**Task**
Set down all the data again. Change nothing.

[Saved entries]
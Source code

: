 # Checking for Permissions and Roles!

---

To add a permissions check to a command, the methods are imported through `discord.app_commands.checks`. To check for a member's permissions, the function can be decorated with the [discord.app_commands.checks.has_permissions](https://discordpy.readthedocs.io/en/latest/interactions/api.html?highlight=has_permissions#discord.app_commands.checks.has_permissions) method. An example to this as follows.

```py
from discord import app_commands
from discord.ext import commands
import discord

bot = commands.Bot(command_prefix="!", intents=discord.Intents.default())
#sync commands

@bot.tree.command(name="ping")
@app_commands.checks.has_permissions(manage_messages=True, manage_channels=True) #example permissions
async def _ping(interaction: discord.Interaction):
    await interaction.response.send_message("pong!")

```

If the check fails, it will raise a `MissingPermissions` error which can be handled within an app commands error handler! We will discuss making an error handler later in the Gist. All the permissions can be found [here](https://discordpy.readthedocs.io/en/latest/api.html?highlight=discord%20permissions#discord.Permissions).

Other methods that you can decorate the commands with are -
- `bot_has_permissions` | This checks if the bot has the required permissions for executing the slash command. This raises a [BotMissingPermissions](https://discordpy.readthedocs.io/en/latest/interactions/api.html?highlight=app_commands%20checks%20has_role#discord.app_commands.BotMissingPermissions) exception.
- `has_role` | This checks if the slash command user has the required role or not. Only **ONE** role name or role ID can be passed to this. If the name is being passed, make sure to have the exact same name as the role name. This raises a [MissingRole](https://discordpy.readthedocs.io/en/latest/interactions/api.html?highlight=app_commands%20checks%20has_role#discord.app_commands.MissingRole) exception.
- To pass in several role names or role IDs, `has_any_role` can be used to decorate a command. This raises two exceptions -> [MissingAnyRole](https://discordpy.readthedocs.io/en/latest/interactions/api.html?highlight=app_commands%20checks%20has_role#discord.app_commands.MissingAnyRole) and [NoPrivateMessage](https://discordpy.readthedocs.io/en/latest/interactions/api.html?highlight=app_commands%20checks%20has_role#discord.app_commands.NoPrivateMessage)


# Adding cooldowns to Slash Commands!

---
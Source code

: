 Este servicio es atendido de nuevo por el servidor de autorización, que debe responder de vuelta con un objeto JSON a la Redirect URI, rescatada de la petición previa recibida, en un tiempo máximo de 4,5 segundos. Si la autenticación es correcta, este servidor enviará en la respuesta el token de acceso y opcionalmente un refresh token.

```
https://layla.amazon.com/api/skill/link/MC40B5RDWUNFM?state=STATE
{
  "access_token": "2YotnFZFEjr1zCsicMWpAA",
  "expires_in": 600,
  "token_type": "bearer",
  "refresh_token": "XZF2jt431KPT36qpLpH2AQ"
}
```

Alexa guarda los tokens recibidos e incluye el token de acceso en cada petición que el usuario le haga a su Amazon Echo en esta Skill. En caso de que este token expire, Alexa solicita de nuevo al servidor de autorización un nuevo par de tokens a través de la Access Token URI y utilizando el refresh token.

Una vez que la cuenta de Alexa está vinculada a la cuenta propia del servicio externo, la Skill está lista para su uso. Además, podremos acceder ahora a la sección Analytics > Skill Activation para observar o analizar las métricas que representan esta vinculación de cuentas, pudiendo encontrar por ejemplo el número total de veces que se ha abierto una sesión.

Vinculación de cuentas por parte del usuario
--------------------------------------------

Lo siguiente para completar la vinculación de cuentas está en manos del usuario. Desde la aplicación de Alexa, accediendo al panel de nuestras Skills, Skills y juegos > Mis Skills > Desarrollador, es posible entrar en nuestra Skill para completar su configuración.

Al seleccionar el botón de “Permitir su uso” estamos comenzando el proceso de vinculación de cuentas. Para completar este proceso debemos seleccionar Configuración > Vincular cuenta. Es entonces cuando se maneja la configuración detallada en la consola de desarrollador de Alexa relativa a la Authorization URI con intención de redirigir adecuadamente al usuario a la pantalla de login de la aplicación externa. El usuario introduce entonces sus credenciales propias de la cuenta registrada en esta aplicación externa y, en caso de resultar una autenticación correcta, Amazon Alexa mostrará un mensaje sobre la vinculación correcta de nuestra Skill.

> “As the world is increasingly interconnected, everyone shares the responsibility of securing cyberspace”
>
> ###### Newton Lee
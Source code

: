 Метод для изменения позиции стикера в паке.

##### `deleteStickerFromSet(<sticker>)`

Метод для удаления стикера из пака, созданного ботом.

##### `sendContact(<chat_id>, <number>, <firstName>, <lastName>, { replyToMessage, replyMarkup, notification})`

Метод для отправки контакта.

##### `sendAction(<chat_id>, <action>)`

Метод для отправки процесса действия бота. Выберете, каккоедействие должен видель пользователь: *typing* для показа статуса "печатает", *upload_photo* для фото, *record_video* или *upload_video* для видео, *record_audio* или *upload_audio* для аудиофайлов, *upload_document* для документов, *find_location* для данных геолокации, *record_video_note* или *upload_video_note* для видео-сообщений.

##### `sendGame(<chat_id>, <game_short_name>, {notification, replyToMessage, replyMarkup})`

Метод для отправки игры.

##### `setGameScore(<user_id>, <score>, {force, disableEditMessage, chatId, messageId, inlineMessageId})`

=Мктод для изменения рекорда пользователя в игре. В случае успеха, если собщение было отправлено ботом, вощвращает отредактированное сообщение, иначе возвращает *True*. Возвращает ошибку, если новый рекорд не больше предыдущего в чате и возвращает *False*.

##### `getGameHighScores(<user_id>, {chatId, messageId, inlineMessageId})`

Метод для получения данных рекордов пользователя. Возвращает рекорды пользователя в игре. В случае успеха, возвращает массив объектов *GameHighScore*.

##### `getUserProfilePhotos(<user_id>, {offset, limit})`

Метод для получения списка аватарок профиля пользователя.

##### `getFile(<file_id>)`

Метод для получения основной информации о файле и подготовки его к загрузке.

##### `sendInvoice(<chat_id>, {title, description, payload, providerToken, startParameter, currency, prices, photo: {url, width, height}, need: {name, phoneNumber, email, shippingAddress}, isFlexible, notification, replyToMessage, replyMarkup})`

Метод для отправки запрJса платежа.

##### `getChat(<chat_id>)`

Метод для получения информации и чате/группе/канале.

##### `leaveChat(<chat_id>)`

**Answer space**
Source code

: # Checking for Permissions and Roles!

---

To add a permissions check to a command, the methods are imported through `discord.app_commands.checks`. To check for a member's permissions, the function can be decorated with the [discord.app_commands.checks.has_permissions](https://discordpy.readthedocs.io/en/latest/interactions/api.html?highlight=has_permissions#discord.app_commands.checks.has_permissions) method. An example to this as follows.

```py
from discord import app_commands
from discord.ext import commands
import discord

bot = commands.Bot(command_prefix="!", intents=discord.Intents.default())
#sync commands

@bot.tree.command(name="ping")
@app_commands.checks.has_permissions(manage_messages=True, manage_channels=True) #example permissions
async def _ping(interaction: discord.Interaction):
    await interaction.response.send_message("pong!")

```

If the check fails, it will raise a `MissingPermissions` error which can be handled within an app commands error handler! We will discuss making an error handler later in the Gist. All the permissions can be found [here](https://discordpy.readthedocs.io/en/latest/api.html?highlight=discord%20permissions#discord.Permissions).

Other methods that you can decorate the commands with are -
- `bot_has_permissions` | This checks if the bot has the required permissions for executing the slash command. This raises a [BotMissingPermissions](https://discordpy.readthedocs.io/en/latest/interactions/api.html?highlight=app_commands%20checks%20has_role#discord.app_commands.BotMissingPermissions) exception.
- `has_role` | This checks if the slash command user has the required role or not. Only **ONE** role name or role ID can be passed to this. If the name is being passed, make sure to have the exact same name as the role name. This raises a [MissingRole](https://discordpy.readthedocs.io/en/latest/interactions/api.html?highlight=app_commands%20checks%20has_role#discord.app_commands.MissingRole) exception.
- To pass in several role names or role IDs, `has_any_role` can be used to decorate a command. This raises two exceptions -> [MissingAnyRole](https://discordpy.readthedocs.io/en/latest/interactions/api.html?highlight=app_commands%20checks%20has_role#discord.app_commands.MissingAnyRole) and [NoPrivateMessage](https://discordpy.readthedocs.io/en/latest/interactions/api.html?highlight=app_commands%20checks%20has_role#discord.app_commands.NoPrivateMessage)


# Adding cooldowns to Slash Commands!

---
Source code

: Este servicio es atendido de nuevo por el servidor de autorización, que debe responder de vuelta con un objeto JSON a la Redirect URI, rescatada de la petición previa recibida, en un tiempo máximo de 4,5 segundos. Si la autenticación es correcta, este servidor enviará en la respuesta el token de acceso y opcionalmente un refresh token.

```
https://layla.amazon.com/api/skill/link/MC40B5RDWUNFM?state=STATE
{
  "access_token": "2YotnFZFEjr1zCsicMWpAA",
  "expires_in": 600,
  "token_type": "bearer",
  "refresh_token": "XZF2jt431KPT36qpLpH2AQ"
}
```

Alexa guarda los tokens recibidos e incluye el token de acceso en cada petición que el usuario le haga a su Amazon Echo en esta Skill. En caso de que este token expire, Alexa solicita de nuevo al servidor de autorización un nuevo par de tokens a través de la Access Token URI y utilizando el refresh token.

Una vez que la cuenta de Alexa está vinculada a la cuenta propia del servicio externo, la Skill está lista para su uso. Además, podremos acceder ahora a la sección Analytics > Skill Activation para observar o analizar las métricas que representan esta vinculación de cuentas, pudiendo encontrar por ejemplo el número total de veces que se ha abierto una sesión.

Vinculación de cuentas por parte del usuario
--------------------------------------------

Lo siguiente para completar la vinculación de cuentas está en manos del usuario. Desde la aplicación de Alexa, accediendo al panel de nuestras Skills, Skills y juegos > Mis Skills > Desarrollador, es posible entrar en nuestra Skill para completar su configuración.

Al seleccionar el botón de “Permitir su uso” estamos comenzando el proceso de vinculación de cuentas. Para completar este proceso debemos seleccionar Configuración > Vincular cuenta. Es entonces cuando se maneja la configuración detallada en la consola de desarrollador de Alexa relativa a la Authorization URI con intención de redirigir adecuadamente al usuario a la pantalla de login de la aplicación externa. El usuario introduce entonces sus credenciales propias de la cuenta registrada en esta aplicación externa y, en caso de resultar una autenticación correcta, Amazon Alexa mostrará un mensaje sobre la vinculación correcta de nuestra Skill.

> “As the world is increasingly interconnected, everyone shares the responsibility of securing cyberspace”
>
> ###### Newton Lee
Source code

: Метод для изменения позиции стикера в паке.

##### `deleteStickerFromSet(<sticker>)`

Метод для удаления стикера из пака, созданного ботом.

##### `sendContact(<chat_id>, <number>, <firstName>, <lastName>, { replyToMessage, replyMarkup, notification})`

Метод для отправки контакта.

##### `sendAction(<chat_id>, <action>)`

Метод для отправки процесса действия бота. Выберете, каккоедействие должен видель пользователь: *typing* для показа статуса "печатает", *upload_photo* для фото, *record_video* или *upload_video* для видео, *record_audio* или *upload_audio* для аудиофайлов, *upload_document* для документов, *find_location* для данных геолокации, *record_video_note* или *upload_video_note* для видео-сообщений.

##### `sendGame(<chat_id>, <game_short_name>, {notification, replyToMessage, replyMarkup})`

Метод для отправки игры.

##### `setGameScore(<user_id>, <score>, {force, disableEditMessage, chatId, messageId, inlineMessageId})`

=Мктод для изменения рекорда пользователя в игре. В случае успеха, если собщение было отправлено ботом, вощвращает отредактированное сообщение, иначе возвращает *True*. Возвращает ошибку, если новый рекорд не больше предыдущего в чате и возвращает *False*.

##### `getGameHighScores(<user_id>, {chatId, messageId, inlineMessageId})`

Метод для получения данных рекордов пользователя. Возвращает рекорды пользователя в игре. В случае успеха, возвращает массив объектов *GameHighScore*.

##### `getUserProfilePhotos(<user_id>, {offset, limit})`

Метод для получения списка аватарок профиля пользователя.

##### `getFile(<file_id>)`

Метод для получения основной информации о файле и подготовки его к загрузке.

##### `sendInvoice(<chat_id>, {title, description, payload, providerToken, startParameter, currency, prices, photo: {url, width, height}, need: {name, phoneNumber, email, shippingAddress}, isFlexible, notification, replyToMessage, replyMarkup})`

Метод для отправки запрJса платежа.

##### `getChat(<chat_id>)`

Метод для получения информации и чате/группе/канале.

##### `leaveChat(<chat_id>)`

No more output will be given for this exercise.